Task prompt.
Among the lines below, tally those that hold "reducer". Return the number and nothing more.

***** Given information

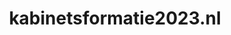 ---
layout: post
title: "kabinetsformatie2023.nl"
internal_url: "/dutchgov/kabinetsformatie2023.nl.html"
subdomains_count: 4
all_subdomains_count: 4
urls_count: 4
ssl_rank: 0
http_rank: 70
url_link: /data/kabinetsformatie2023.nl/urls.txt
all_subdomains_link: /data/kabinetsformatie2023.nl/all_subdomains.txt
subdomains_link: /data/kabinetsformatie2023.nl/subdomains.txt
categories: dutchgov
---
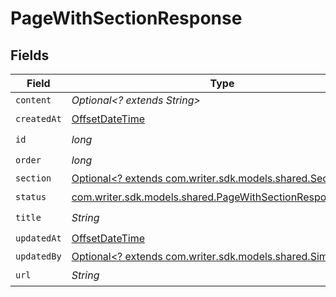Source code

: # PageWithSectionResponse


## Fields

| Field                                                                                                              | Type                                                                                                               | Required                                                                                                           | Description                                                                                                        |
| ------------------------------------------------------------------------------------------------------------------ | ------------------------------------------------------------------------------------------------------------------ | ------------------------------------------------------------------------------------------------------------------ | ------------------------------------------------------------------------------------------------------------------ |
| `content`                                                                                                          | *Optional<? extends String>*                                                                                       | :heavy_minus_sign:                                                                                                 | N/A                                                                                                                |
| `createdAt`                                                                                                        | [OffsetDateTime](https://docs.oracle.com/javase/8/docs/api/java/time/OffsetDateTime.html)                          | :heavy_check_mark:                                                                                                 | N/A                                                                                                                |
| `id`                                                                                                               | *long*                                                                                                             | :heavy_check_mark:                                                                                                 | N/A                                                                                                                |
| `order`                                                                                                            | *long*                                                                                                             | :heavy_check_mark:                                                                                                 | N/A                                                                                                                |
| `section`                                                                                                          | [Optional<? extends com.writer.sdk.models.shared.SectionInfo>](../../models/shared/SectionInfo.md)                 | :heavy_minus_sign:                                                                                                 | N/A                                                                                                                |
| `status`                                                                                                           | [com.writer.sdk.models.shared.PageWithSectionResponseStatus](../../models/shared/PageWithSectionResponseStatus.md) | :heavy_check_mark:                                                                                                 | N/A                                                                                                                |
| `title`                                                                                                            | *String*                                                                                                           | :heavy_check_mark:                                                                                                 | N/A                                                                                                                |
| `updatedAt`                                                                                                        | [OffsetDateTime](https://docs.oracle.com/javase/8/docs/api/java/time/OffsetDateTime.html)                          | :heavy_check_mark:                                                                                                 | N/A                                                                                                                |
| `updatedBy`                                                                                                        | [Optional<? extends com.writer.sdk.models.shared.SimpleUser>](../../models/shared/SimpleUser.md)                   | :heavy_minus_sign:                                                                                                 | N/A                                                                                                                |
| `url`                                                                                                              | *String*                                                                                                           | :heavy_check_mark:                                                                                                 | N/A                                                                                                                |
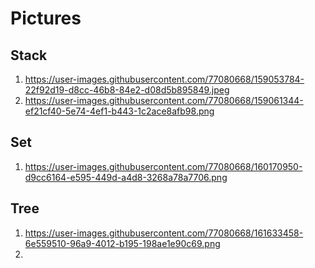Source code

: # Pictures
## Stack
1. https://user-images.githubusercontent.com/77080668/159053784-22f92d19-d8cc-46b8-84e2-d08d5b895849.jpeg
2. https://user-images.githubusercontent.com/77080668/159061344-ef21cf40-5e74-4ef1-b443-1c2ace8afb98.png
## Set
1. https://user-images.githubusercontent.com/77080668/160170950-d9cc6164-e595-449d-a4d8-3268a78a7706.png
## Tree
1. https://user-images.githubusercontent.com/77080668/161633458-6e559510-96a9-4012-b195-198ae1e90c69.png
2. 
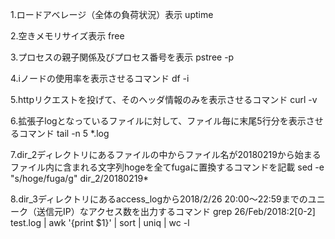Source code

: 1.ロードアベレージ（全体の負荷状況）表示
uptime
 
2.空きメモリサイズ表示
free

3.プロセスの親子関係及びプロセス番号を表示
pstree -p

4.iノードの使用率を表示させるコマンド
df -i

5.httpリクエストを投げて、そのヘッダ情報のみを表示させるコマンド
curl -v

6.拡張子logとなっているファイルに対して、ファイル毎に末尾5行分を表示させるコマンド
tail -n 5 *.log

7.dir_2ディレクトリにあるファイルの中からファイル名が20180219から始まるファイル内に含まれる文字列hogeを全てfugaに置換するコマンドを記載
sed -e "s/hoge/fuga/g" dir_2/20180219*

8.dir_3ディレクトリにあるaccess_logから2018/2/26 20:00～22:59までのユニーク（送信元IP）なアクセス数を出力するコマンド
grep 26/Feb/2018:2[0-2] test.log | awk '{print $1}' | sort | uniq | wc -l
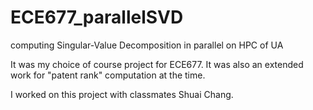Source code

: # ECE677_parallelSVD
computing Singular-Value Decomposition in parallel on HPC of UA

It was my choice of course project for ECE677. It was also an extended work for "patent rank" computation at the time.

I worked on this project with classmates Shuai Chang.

**********
***** Given information

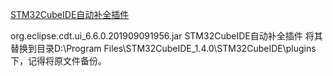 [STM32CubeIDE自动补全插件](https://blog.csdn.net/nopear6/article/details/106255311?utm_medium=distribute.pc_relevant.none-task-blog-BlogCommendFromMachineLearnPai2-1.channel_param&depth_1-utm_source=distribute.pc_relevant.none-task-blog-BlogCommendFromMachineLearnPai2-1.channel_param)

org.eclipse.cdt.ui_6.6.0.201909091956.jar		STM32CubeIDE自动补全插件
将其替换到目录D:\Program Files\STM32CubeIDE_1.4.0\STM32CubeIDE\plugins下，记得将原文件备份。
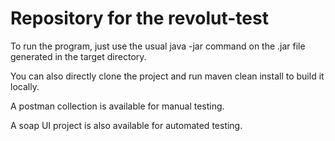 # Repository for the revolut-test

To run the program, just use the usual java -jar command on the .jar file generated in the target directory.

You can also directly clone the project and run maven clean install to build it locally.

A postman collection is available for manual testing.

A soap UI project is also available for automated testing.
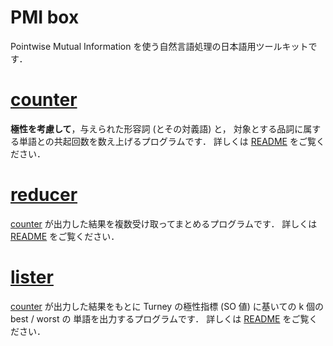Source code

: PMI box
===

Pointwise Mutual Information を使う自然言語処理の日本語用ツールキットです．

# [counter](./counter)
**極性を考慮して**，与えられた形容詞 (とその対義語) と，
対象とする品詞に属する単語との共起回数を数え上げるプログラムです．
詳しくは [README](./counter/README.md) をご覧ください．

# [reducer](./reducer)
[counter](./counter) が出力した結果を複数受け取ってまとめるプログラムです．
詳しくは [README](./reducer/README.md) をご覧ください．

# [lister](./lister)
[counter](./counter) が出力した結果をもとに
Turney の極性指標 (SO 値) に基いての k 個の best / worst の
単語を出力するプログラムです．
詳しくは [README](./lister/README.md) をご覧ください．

**********

Solution below.
2